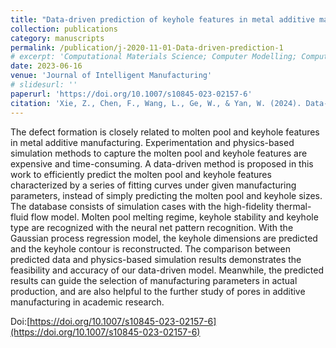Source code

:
 ```yaml
---
title: "Data-driven prediction of keyhole features in metal additive manufacturing based on physics-based simulation"
collection: publications
category: manuscripts
permalink: /publication/j-2020-11-01-Data-driven-prediction-1
# excerpt: 'Computational Materials Science; Computer Modelling; Computational Science and Engineering; Data-driven Science; Modeling and Theory Building Machining; Laser Material Processing'
date: 2023-06-16
venue: 'Journal of Intelligent Manufacturing'
# slidesurl: ''
paperurl: 'https://doi.org/10.1007/s10845-023-02157-6'
citation: 'Xie, Z., Chen, F., Wang, L., Ge, W., & Yan, W. (2024). Data-driven prediction of keyhole features in metal additive manufacturing based on physics-based simulation. Journal of Intelligent Manufacturing, 35(5), 2313-2326.'
---
```


The defect formation is closely related to molten pool and keyhole features in metal additive manufacturing. Experimentation and physics-based simulation methods to capture the molten pool and keyhole features are expensive and time-consuming. A data-driven method is proposed in this work to efficiently predict the molten pool and keyhole features characterized by a series of fitting curves under given manufacturing parameters, instead of simply predicting the molten pool and keyhole sizes. The database consists of simulation cases with the high-fidelity thermal-fluid flow model. Molten pool melting regime, keyhole stability and keyhole type are recognized with the neural net pattern recognition. With the Gaussian process regression model, the keyhole dimensions are predicted and the keyhole contour is reconstructed. The comparison between predicted data and physics-based simulation results demonstrates the feasibility and accuracy of our data-driven model. Meanwhile, the predicted results can guide the selection of manufacturing parameters in actual production, and are also helpful to the further study of pores in additive manufacturing in academic research.

Doi:[https://doi.org/10.1007/s10845-023-02157-6](https://doi.org/10.1007/s10845-023-02157-6)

* * * *

[WORK TASK] Repeat the listing above exactly, with no pictures.

[WRITTEN SOLUTION]
Source code

:
 ```yaml
---
title: "Data-driven prediction of keyhole features in metal additive manufacturing based on physics-based simulation"
collection: publications
category: manuscripts
permalink: /publication/j-2020-11-01-Data-driven-prediction-1
# excerpt: 'Computational Materials Science; Computer Modelling; Computational Science and Engineering; Data-driven Science; Modeling and Theory Building Machining; Laser Material Processing'
date: 2023-06-16
venue: 'Journal of Intelligent Manufacturing'
# slidesurl: ''
paperurl: 'https://doi.org/10.1007/s10845-023-02157-6'
citation: 'Xie, Z., Chen, F., Wang, L., Ge, W., & Yan, W. (2024). Data-driven prediction of keyhole features in metal additive manufacturing based on physics-based simulation. Journal of Intelligent Manufacturing, 35(5), 2313-2326.'
---
```


The defect formation is closely related to molten pool and keyhole features in metal additive manufacturing. Experimentation and physics-based simulation methods to capture the molten pool and keyhole features are expensive and time-consuming. A data-driven method is proposed in this work to efficiently predict the molten pool and keyhole features characterized by a series of fitting curves under given manufacturing parameters, instead of simply predicting the molten pool and keyhole sizes. The database consists of simulation cases with the high-fidelity thermal-fluid flow model. Molten pool melting regime, keyhole stability and keyhole type are recognized with the neural net pattern recognition. With the Gaussian process regression model, the keyhole dimensions are predicted and the keyhole contour is reconstructed. The comparison between predicted data and physics-based simulation results demonstrates the feasibility and accuracy of our data-driven model. Meanwhile, the predicted results can guide the selection of manufacturing parameters in actual production, and are also helpful to the further study of pores in additive manufacturing in academic research.

Doi:[https://doi.org/10.1007/s10845-023-02157-6](https://doi.org/10.1007/s10845-023-02157-6)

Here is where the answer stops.